Input data:

--- --- ---

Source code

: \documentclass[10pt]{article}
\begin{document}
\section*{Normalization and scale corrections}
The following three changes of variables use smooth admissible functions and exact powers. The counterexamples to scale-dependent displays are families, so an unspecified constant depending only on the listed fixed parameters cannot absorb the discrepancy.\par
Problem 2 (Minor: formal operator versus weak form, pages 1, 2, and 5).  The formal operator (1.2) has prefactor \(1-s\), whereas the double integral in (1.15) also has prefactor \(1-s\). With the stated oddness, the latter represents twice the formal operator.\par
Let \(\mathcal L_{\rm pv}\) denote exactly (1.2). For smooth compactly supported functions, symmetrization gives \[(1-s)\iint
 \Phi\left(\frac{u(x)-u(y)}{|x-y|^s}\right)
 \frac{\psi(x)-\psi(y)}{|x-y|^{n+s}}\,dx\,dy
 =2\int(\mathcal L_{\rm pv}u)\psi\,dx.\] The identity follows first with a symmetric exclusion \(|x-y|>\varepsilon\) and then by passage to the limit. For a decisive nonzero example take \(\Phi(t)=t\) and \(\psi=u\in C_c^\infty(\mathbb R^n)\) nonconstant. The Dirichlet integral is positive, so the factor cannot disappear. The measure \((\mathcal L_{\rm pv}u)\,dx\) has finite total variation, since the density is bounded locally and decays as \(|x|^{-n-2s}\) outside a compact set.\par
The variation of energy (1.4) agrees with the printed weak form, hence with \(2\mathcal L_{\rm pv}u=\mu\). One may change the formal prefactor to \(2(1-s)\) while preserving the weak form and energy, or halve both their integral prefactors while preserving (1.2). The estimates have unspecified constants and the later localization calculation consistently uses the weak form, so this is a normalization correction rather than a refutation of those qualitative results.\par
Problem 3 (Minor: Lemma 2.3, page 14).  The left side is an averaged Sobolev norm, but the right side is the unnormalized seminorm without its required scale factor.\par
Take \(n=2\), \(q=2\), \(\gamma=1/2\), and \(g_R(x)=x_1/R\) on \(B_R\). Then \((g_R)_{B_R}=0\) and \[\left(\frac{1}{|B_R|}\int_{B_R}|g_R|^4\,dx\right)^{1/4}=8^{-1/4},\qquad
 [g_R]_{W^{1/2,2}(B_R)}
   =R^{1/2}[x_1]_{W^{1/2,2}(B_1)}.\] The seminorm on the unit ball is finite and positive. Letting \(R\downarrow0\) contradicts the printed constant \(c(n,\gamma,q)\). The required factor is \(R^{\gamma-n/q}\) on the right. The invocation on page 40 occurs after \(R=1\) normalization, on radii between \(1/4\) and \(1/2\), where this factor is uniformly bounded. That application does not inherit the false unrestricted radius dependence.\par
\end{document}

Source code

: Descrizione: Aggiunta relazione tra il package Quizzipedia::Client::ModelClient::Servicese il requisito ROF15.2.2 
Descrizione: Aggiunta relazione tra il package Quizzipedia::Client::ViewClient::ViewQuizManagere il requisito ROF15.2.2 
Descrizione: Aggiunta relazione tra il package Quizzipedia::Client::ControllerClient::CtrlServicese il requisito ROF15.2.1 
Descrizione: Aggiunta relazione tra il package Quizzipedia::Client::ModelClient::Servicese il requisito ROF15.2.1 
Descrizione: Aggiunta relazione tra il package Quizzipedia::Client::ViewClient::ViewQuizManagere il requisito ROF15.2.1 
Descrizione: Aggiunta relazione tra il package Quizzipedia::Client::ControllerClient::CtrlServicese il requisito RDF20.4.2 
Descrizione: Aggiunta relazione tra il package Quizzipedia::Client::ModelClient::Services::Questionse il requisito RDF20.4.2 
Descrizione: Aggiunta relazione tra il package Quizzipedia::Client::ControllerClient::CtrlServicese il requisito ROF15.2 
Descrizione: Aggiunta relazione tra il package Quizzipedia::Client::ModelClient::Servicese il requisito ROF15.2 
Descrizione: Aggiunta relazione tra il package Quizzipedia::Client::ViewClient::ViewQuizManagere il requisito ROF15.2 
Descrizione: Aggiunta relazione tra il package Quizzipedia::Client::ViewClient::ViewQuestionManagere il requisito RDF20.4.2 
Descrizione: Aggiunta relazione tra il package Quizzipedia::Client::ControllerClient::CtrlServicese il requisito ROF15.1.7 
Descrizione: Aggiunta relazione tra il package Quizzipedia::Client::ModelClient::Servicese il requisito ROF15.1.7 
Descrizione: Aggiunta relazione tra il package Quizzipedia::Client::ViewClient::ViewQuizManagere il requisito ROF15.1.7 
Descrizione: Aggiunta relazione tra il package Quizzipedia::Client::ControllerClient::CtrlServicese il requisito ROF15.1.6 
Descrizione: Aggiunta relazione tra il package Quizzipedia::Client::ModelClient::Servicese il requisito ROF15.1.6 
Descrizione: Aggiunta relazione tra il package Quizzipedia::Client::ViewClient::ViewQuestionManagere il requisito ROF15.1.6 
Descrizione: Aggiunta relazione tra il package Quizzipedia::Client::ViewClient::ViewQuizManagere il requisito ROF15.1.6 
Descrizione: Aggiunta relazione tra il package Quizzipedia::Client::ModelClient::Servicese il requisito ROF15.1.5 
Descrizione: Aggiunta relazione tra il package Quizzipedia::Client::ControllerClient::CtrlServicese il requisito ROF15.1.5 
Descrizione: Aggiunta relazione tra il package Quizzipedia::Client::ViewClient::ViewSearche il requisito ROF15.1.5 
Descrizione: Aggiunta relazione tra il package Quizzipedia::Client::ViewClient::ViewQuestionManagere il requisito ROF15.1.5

--- --- ---

Problem statement: What is needed is an exact copy of all the records.

Solution to this problem:
Source code

: \documentclass[10pt]{article}
\begin{document}
\section*{Normalization and scale corrections}
The following three changes of variables use smooth admissible functions and exact powers. The counterexamples to scale-dependent displays are families, so an unspecified constant depending only on the listed fixed parameters cannot absorb the discrepancy.\par
Problem 2 (Minor: formal operator versus weak form, pages 1, 2, and 5).  The formal operator (1.2) has prefactor \(1-s\), whereas the double integral in (1.15) also has prefactor \(1-s\). With the stated oddness, the latter represents twice the formal operator.\par
Let \(\mathcal L_{\rm pv}\) denote exactly (1.2). For smooth compactly supported functions, symmetrization gives \[(1-s)\iint
 \Phi\left(\frac{u(x)-u(y)}{|x-y|^s}\right)
 \frac{\psi(x)-\psi(y)}{|x-y|^{n+s}}\,dx\,dy
 =2\int(\mathcal L_{\rm pv}u)\psi\,dx.\] The identity follows first with a symmetric exclusion \(|x-y|>\varepsilon\) and then by passage to the limit. For a decisive nonzero example take \(\Phi(t)=t\) and \(\psi=u\in C_c^\infty(\mathbb R^n)\) nonconstant. The Dirichlet integral is positive, so the factor cannot disappear. The measure \((\mathcal L_{\rm pv}u)\,dx\) has finite total variation, since the density is bounded locally and decays as \(|x|^{-n-2s}\) outside a compact set.\par
The variation of energy (1.4) agrees with the printed weak form, hence with \(2\mathcal L_{\rm pv}u=\mu\). One may change the formal prefactor to \(2(1-s)\) while preserving the weak form and energy, or halve both their integral prefactors while preserving (1.2). The estimates have unspecified constants and the later localization calculation consistently uses the weak form, so this is a normalization correction rather than a refutation of those qualitative results.\par
Problem 3 (Minor: Lemma 2.3, page 14).  The left side is an averaged Sobolev norm, but the right side is the unnormalized seminorm without its required scale factor.\par
Take \(n=2\), \(q=2\), \(\gamma=1/2\), and \(g_R(x)=x_1/R\) on \(B_R\). Then \((g_R)_{B_R}=0\) and \[\left(\frac{1}{|B_R|}\int_{B_R}|g_R|^4\,dx\right)^{1/4}=8^{-1/4},\qquad
 [g_R]_{W^{1/2,2}(B_R)}
   =R^{1/2}[x_1]_{W^{1/2,2}(B_1)}.\] The seminorm on the unit ball is finite and positive. Letting \(R\downarrow0\) contradicts the printed constant \(c(n,\gamma,q)\). The required factor is \(R^{\gamma-n/q}\) on the right. The invocation on page 40 occurs after \(R=1\) normalization, on radii between \(1/4\) and \(1/2\), where this factor is uniformly bounded. That application does not inherit the false unrestricted radius dependence.\par
\end{document}

Source code

: Descrizione: Aggiunta relazione tra il package Quizzipedia::Client::ModelClient::Servicese il requisito ROF15.2.2 
Descrizione: Aggiunta relazione tra il package Quizzipedia::Client::ViewClient::ViewQuizManagere il requisito ROF15.2.2 
Descrizione: Aggiunta relazione tra il package Quizzipedia::Client::ControllerClient::CtrlServicese il requisito ROF15.2.1 
Descrizione: Aggiunta relazione tra il package Quizzipedia::Client::ModelClient::Servicese il requisito ROF15.2.1 
Descrizione: Aggiunta relazione tra il package Quizzipedia::Client::ViewClient::ViewQuizManagere il requisito ROF15.2.1 
Descrizione: Aggiunta relazione tra il package Quizzipedia::Client::ControllerClient::CtrlServicese il requisito RDF20.4.2 
Descrizione: Aggiunta relazione tra il package Quizzipedia::Client::ModelClient::Services::Questionse il requisito RDF20.4.2 
Descrizione: Aggiunta relazione tra il package Quizzipedia::Client::ControllerClient::CtrlServicese il requisito ROF15.2 
Descrizione: Aggiunta relazione tra il package Quizzipedia::Client::ModelClient::Servicese il requisito ROF15.2 
Descrizione: Aggiunta relazione tra il package Quizzipedia::Client::ViewClient::ViewQuizManagere il requisito ROF15.2 
Descrizione: Aggiunta relazione tra il package Quizzipedia::Client::ViewClient::ViewQuestionManagere il requisito RDF20.4.2 
Descrizione: Aggiunta relazione tra il package Quizzipedia::Client::ControllerClient::CtrlServicese il requisito ROF15.1.7 
Descrizione: Aggiunta relazione tra il package Quizzipedia::Client::ModelClient::Servicese il requisito ROF15.1.7 
Descrizione: Aggiunta relazione tra il package Quizzipedia::Client::ViewClient::ViewQuizManagere il requisito ROF15.1.7 
Descrizione: Aggiunta relazione tra il package Quizzipedia::Client::ControllerClient::CtrlServicese il requisito ROF15.1.6 
Descrizione: Aggiunta relazione tra il package Quizzipedia::Client::ModelClient::Servicese il requisito ROF15.1.6 
Descrizione: Aggiunta relazione tra il package Quizzipedia::Client::ViewClient::ViewQuestionManagere il requisito ROF15.1.6 
Descrizione: Aggiunta relazione tra il package Quizzipedia::Client::ViewClient::ViewQuizManagere il requisito ROF15.1.6 
Descrizione: Aggiunta relazione tra il package Quizzipedia::Client::ModelClient::Servicese il requisito ROF15.1.5 
Descrizione: Aggiunta relazione tra il package Quizzipedia::Client::ControllerClient::CtrlServicese il requisito ROF15.1.5 
Descrizione: Aggiunta relazione tra il package Quizzipedia::Client::ViewClient::ViewSearche il requisito ROF15.1.5 
Descrizione: Aggiunta relazione tra il package Quizzipedia::Client::ViewClient::ViewQuestionManagere il requisito ROF15.1.5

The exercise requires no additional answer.